Despite the news of oyster decline in the area, University of Florida extension agent Leslie Sturmer told the audience that the meeting was mostly to focus on alternative methods used by oyster farmers in other parts of the country.
Auburn University Professor Bill Walton, one of the meetings guest speakers, said oyster farmers might do well to start experimenting with off-bottom oyster farming, a method in which oysters are grown in containers held above the ocean floor.

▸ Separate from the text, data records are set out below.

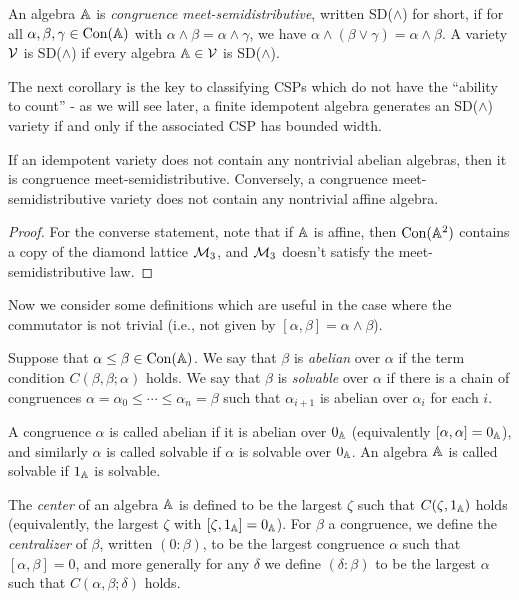 \documentclass[letterpaper,11pt]{article}
\DeclareMathOperator{\Con}{Con}
\begin{document}
\begin{defn} An algebra $\mathbb{A}$ is \emph{congruence meet-semidistributive}, written SD($\wedge$) for short, if for all $\alpha,\beta,\gamma \in \Con(\bA)$ with $\alpha \wedge \beta = \alpha\wedge \gamma$, we have $\alpha \wedge (\beta \vee \gamma) = \alpha \wedge \beta$. A variety $\mathcal{V}$ is SD($\wedge$) if every algebra $\mathbb{A} \in \mathcal{V}$ is SD($\wedge$).
\end{defn}

The next corollary is the key to classifying CSPs which do not have the ``ability to count'' - as we will see later, a finite idempotent algebra generates an SD($\wedge$) variety if and only if the associated CSP has bounded width.

\begin{cor}\label{cor-sd-meet} If an idempotent variety does not contain any nontrivial abelian algebras, then it is congruence meet-semidistributive. Conversely, a congruence meet-semidistributive variety does not contain any nontrivial affine algebra.
\end{cor}
\begin{proof} For the converse statement, note that if $\mathbb{A}$ is affine, then $\Con(\bA^2)$ contains a copy of the diamond lattice $\mathcal{M}_3$, and $\mathcal{M}_3$ doesn't satisfy the meet-semidistributive law.
\end{proof}

Now we consider some definitions which are useful in the case where the commutator is not trivial (i.e., not given by $[\alpha,\beta] = \alpha \wedge \beta$).

\begin{defn} Suppose that $\alpha \le \beta \in \Con(\bA)$. We say that $\beta$ is \emph{abelian} over $\alpha$ if the term condition $C(\beta,\beta;\alpha)$ holds. We say that $\beta$ is \emph{solvable} over $\alpha$ if there is a chain of congruences $\alpha = \alpha_0 \le \cdots \le \alpha_n = \beta$ such that $\alpha_{i+1}$ is abelian over $\alpha_i$ for each $i$.

A congruence $\alpha$ is called abelian if it is abelian over $0_{\mathbb{A}}$ (equivalently $[\alpha,\alpha] = 0_{\mathbb{A}}$), and similarly $\alpha$ is called solvable if $\alpha$ is solvable over $0_{\mathbb{A}}$. An algebra $\mathbb{A}$ is called solvable if $1_{\mathbb{A}}$ is solvable.

The \emph{center} of an algebra $\mathbb{A}$ is defined to be the largest $\zeta$ such that $C(\zeta,1_{\mathbb{A}})$ holds (equivalently, the largest $\zeta$ with $[\zeta, 1_{\mathbb{A}}] = 0_{\mathbb{A}}$). For $\beta$ a congruence, we define the \emph{centralizer} of $\beta$, written $(0:\beta)$, to be the largest congruence $\alpha$ such that $[\alpha,\beta] = 0$, and more generally for any $\delta$ we define $(\delta:\beta)$ to be the largest $\alpha$ such that $C(\alpha,\beta;\delta)$ holds.
\end{defn}
\end{document}
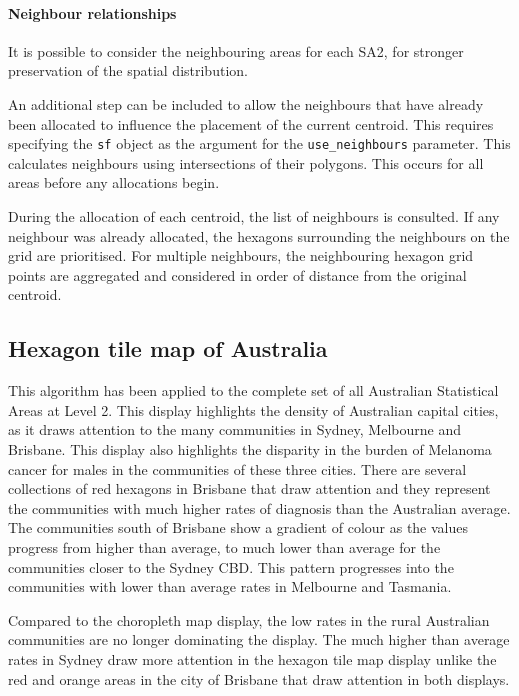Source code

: \hypertarget{neighbour-relationships}{%
\paragraph{Neighbour relationships}\label{neighbour-relationships}}

It is possible to consider the neighbouring areas for each SA2, for
stronger preservation of the spatial distribution.

An additional step can be included to allow the neighbours that have
already been allocated to influence the placement of the current
centroid. This requires specifying the \texttt{sf} object as the
argument for the \texttt{use\_neighbours} parameter. This calculates
neighbours using intersections of their polygons. This occurs for all
areas before any allocations begin.

During the allocation of each centroid, the list of neighbours is
consulted. If any neighbour was already allocated, the hexagons
surrounding the neighbours on the grid are prioritised. For multiple
neighbours, the neighbouring hexagon grid points are aggregated and
considered in order of distance from the original centroid.

\hypertarget{hexagon-tile-map-of-australia}{%
\subsection{Hexagon tile map of
Australia}\label{hexagon-tile-map-of-australia}}

This algorithm has been applied to the complete set of all Australian
Statistical Areas at Level 2. This display highlights the density of
Australian capital cities, as it draws attention to the many communities
in Sydney, Melbourne and Brisbane. This display also highlights the
disparity in the burden of Melanoma cancer for males in the communities
of these three cities. There are several collections of red hexagons in
Brisbane that draw attention and they represent the communities with
much higher rates of diagnosis than the Australian average. The
communities south of Brisbane show a gradient of colour as the values
progress from higher than average, to much lower than average for the
communities closer to the Sydney CBD. This pattern progresses into the
communities with lower than average rates in Melbourne and Tasmania.

Compared to the choropleth map display, the low rates in the rural
Australian communities are no longer dominating the display. The much
higher than average rates in Sydney draw more attention in the hexagon
tile map display unlike the red and orange areas in the city of Brisbane
that draw attention in both displays.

He said the technique has many advantages, such as promoting faster growth, increasing survival, improving shell shape, consistency and making “fouling” easier to control.
“Off-bottom farming has been tried (in the area), but it’s never taken hold,” he said. The method would be especially valuable in creating “Niche market” oysters, which could allow the region to become more competitive. Niche market oysters could fetch as much as 50 cents per oyster, more than twice what Cedar Key oysters are sold for.
“I think the Southeast has plenty of yuppies who would pay this price.”
John Supan, another guest speaker, said oyster farmers might need to start looking at alternative types of oysters. Lots of new breeds being developed do well at resisting diseases such as Dermo, which is currently being blamed for die-offs in Apalachicola. Many varieties also grow faster, he said.
“My latest motto: Change isn’t coming, it’s already here.”